Me lembrou muito o distrito de Wynwood em Miami, mas um pouco mais modesto.
O coração do 18b fica na South Art WayY, pertinho da The Arts Factory, um espaço com galerias, estúdios, lojas vintage e bar.
2. Visite a Loja do ‘Trato Feito’
Ali perto fica a World Famous Glod & Silver Pawn Shop, a loja de penhores famosa pelo programa Trato Feito, do History Channel. Você já assistiu?
Visitar a loja é um passeio bem legal pra quem assiste o programa e pra quem quer conhecer também.
3. Curta a Fremont Street Experience
Esse conselho é a cereja do bolo! Pode anotar.
A Fremont Street é uma rua localizada no centro e no coração de Las Vegas. Foi a primeira rua pavimentada da cidade e foi aqui que a cidade praticamente nasceu.
Desde 1994, cinco quarteirões da Fremont St se transformaram em um boulevard coberto, exclusivo para pedestres. É aqui, na Fremont Street Experience, que tudo acontece e você vai logo saber como e quando!
O que fazer na Fremont Street Experience: Slotzilla
Por 25 doletas na parte mais baixa (24 metros) ou 45 na mais alta (34 metros), você pode se aventurar no Slotzilla e voar pela Fremont Experience em uma tirolesa presa no teto da estrutura que cobre a rua, com quase 260 metros de comprimento.

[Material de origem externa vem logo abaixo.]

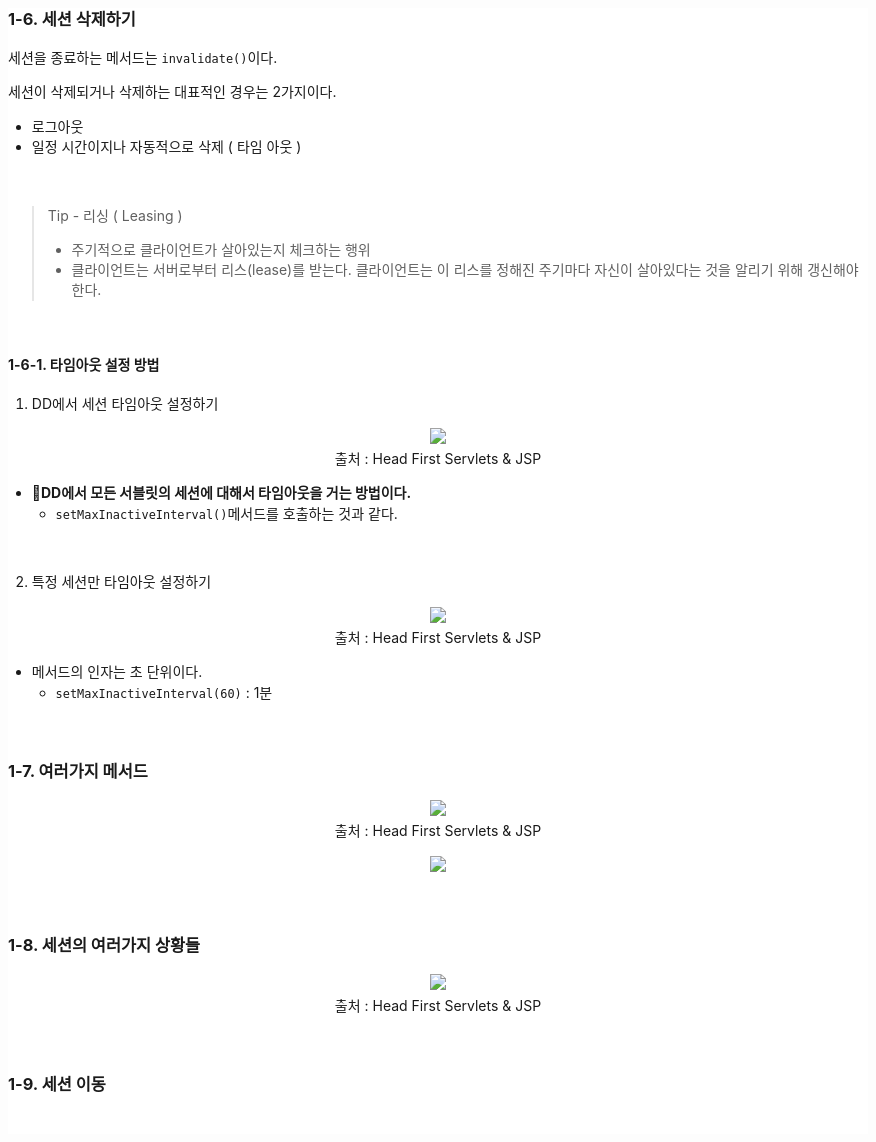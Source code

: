 ### 1-6. 세션 삭제하기

세션을 종료하는 메서드는 `invalidate()`이다.

세션이 삭제되거나 삭제하는 대표적인 경우는 2가지이다.

* 로그아웃
* 일정 시간이지나 자동적으로 삭제 ( 타임 아웃 )

<br>

> Tip - 리싱 ( Leasing )
>
> * 주기적으로 클라이언트가 살아있는지 체크하는 행위
> * 클라이언트는 서버로부터 리스(lease)를 받는다. 클라이언트는 이 리스를 정해진 주기마다 자신이 살아있다는 것을 알리기 위해 갱신해야한다.

<br>

#### 1-6-1. 타임아웃 설정 방법

1. DD에서 세션 타임아웃 설정하기

<p align="center"><img src="./image/image-20200710154749705.png" width="550" /><br>출처 : Head First Servlets & JSP</p>

* **DD에서 모든 서블릿의 세션에 대해서 타임아웃을 거는 방법이다.**
  * `setMaxInactiveInterval()`메서드를 호출하는 것과 같다.

<br>

2. 특정 세션만 타임아웃 설정하기

<p align="center"><img src="./image/image-20200710154900497.png" width="550" /><br>출처 : Head First Servlets & JSP</p>

* 메서드의 인자는 초 단위이다.
  * `setMaxInactiveInterval(60)` : 1분

<br>

### 1-7. 여러가지 메서드

<p align="center"><img src="./image/image-20200710154955594.png" width="200" /><br>출처 : Head First Servlets & JSP</p>

<p align="center"> <img src="./image/CamScanner2.png"/></p>

<br>

### 1-8. 세션의 여러가지 상황들

<p align="center"><img src="./image/image-20200710155153853.png" width="550" /><br>출처 : Head First Servlets & JSP</p>

<br>

### 1-9. 세션 이동

<br>

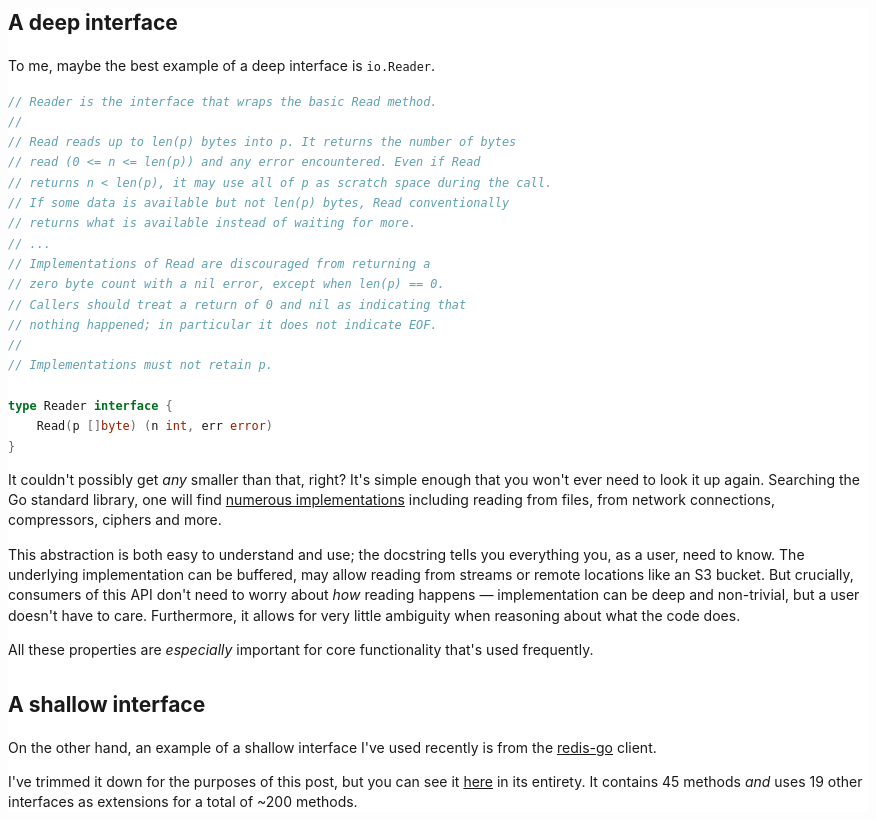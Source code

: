 ## A deep interface

To me, maybe the best example of a deep interface is `io.Reader`.

```go
// Reader is the interface that wraps the basic Read method.
//
// Read reads up to len(p) bytes into p. It returns the number of bytes
// read (0 <= n <= len(p)) and any error encountered. Even if Read
// returns n < len(p), it may use all of p as scratch space during the call.
// If some data is available but not len(p) bytes, Read conventionally
// returns what is available instead of waiting for more.
// ...
// Implementations of Read are discouraged from returning a
// zero byte count with a nil error, except when len(p) == 0.
// Callers should treat a return of 0 and nil as indicating that
// nothing happened; in particular it does not indicate EOF.
//
// Implementations must not retain p.

type Reader interface {
	Read(p []byte) (n int, err error)
}
```

It couldn't possibly get _any_ smaller than that, right? It's simple enough
that you won't ever need to look it up again. Searching the Go standard library, one will find
<a href="https://cs.opensource.google/search?q=Read%5C(%5Cw%2B%5Cs%5C%5B%5C%5Dbyte%5C)&ss=go%2Fgo">numerous implementations</a>
including reading from files, from network connections, compressors, ciphers
and more.

This abstraction is both easy to understand and use; the docstring tells you
everything you, as a user, need to know. The underlying implementation can be
buffered, may allow reading from streams or remote locations like an S3
bucket. But crucially, consumers of this API don't need to worry about _how_
reading happens — implementation can be deep and non-trivial,
but a user doesn't have to care. Furthermore, it allows for very little
ambiguity when reasoning about what the code does.

All these properties are _especially_ important for core functionality that's
used frequently.

## A shallow interface

On the other hand, an example of a shallow interface I've used recently is from
the [redis-go](https://github.com/redis/go-redis) client.

I've trimmed it down for the purposes of this post, but you can see it 
[here](https://github.com/redis/go-redis/blob/11efd6a01ebf1c3a0f8cc41d0a1d54c5afbae26f/commands.go#L160-L230)
in its entirety. It contains 45 methods _and_ uses 19 other interfaces as
extensions for a total of ~200 methods.
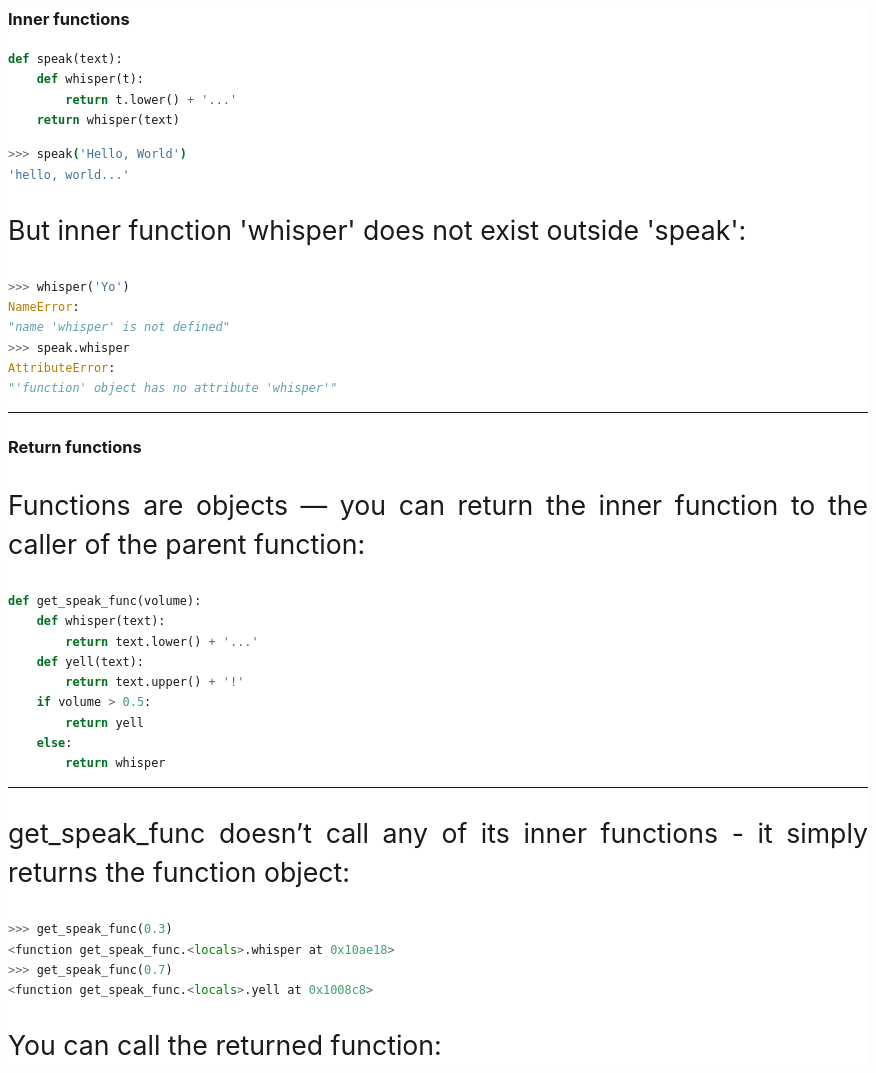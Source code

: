 
### Inner functions

```python
def speak(text):
    def whisper(t):
        return t.lower() + '...'
    return whisper(text)
```
```sh
>>> speak('Hello, World')
'hello, world...'
```
<p style='text-align: justify; font-size: 20pt'>
But inner function 'whisper' does not exist outside 'speak':
</p>

```python
>>> whisper('Yo')
NameError:
"name 'whisper' is not defined"
>>> speak.whisper
AttributeError:
"'function' object has no attribute 'whisper'"
```

---


### Return functions
<p style='text-align: justify; font-size: 20pt'>
Functions are objects — you can return the inner function to the caller of the parent function:
</p>

```python
def get_speak_func(volume):
    def whisper(text):
        return text.lower() + '...'
    def yell(text):
        return text.upper() + '!'
    if volume > 0.5:
        return yell
    else:
        return whisper
```

---

<p style='text-align: justify; font-size: 20pt'>
get_speak_func doesn’t call any of its inner functions - it simply returns the function object:
</p>

```python
>>> get_speak_func(0.3)
<function get_speak_func.<locals>.whisper at 0x10ae18>
>>> get_speak_func(0.7)
<function get_speak_func.<locals>.yell at 0x1008c8>
```
<p style='text-align: justify; font-size: 20pt'>
You can call the returned function:
</p>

Os corajosos ‘saem’ de dentro de uma máquina caça-níquel gigante e voam por cima dos passantes! Não é demais?!
Happy Hour na Banger Brewing
Para acalmar os ânimos depois de tanta adrenalina, nada melhor que tomar uma boa cerveja e você pode fazer isso na Banger Brewing, uma ótima microcervejaria localizada no coração da Fremont Street. Fique de olho nas promoções de happy hour!
Aproveite a noite!
Minha recomendação é vir pra essa região no final da tarde, comecinho de noite! Aproveite e entre no clima
Viva Vision, show de luzes e projeções
Ahhh, e não vai perder uma das apresentações do show de luzes e projeções Viva Vision, hein?! É super divertido!
4. Fremont East
O distrito de Fremont East foi um dos meus preferidos durante o passeio por Downtown Las Vegas. Primeiro pela quantidade de lindos murais grafitados…
Ahhh, como eu amo arte de rua!
Downtown Container Park
Depois porque AMEI o Downtown Container Park, um mini shopping ao ar livre charmosíssimo, com lojas, restaurantes, e cafés dentro de containers, que formam a estrutura do shopping!
O espaço ao ar livre, com parquinho pros pequenos, combina perfeitamente com uma manhã ensolarada.
Se sobrar tempo e você tiver interesse, pode visitar 2 interessantes museus: O Neon Museum e o Mob Museum, um museu dedicado à história do crime organizado, e nos impacto que essa história teve na criação e evolução de Las Vegas.
O Que Fazer em Downtown Las Vegas | No Mapa
Neste mapinha marquei todas as atrações que citei aqui no post e também algumas outras pra te ajudar a organizar o seu próprio roteiro!
Onde se hospedar em Downtown Las Vegas
Downtown Las Vegas deve ser uma ótima região pra se hospedar na cidade. Como eu disse, fiquei encantada com essa parte de Las Vegas e fiquei mais curiosa ainda para experimentar ou Golden Nuggetou o Downtown Grand.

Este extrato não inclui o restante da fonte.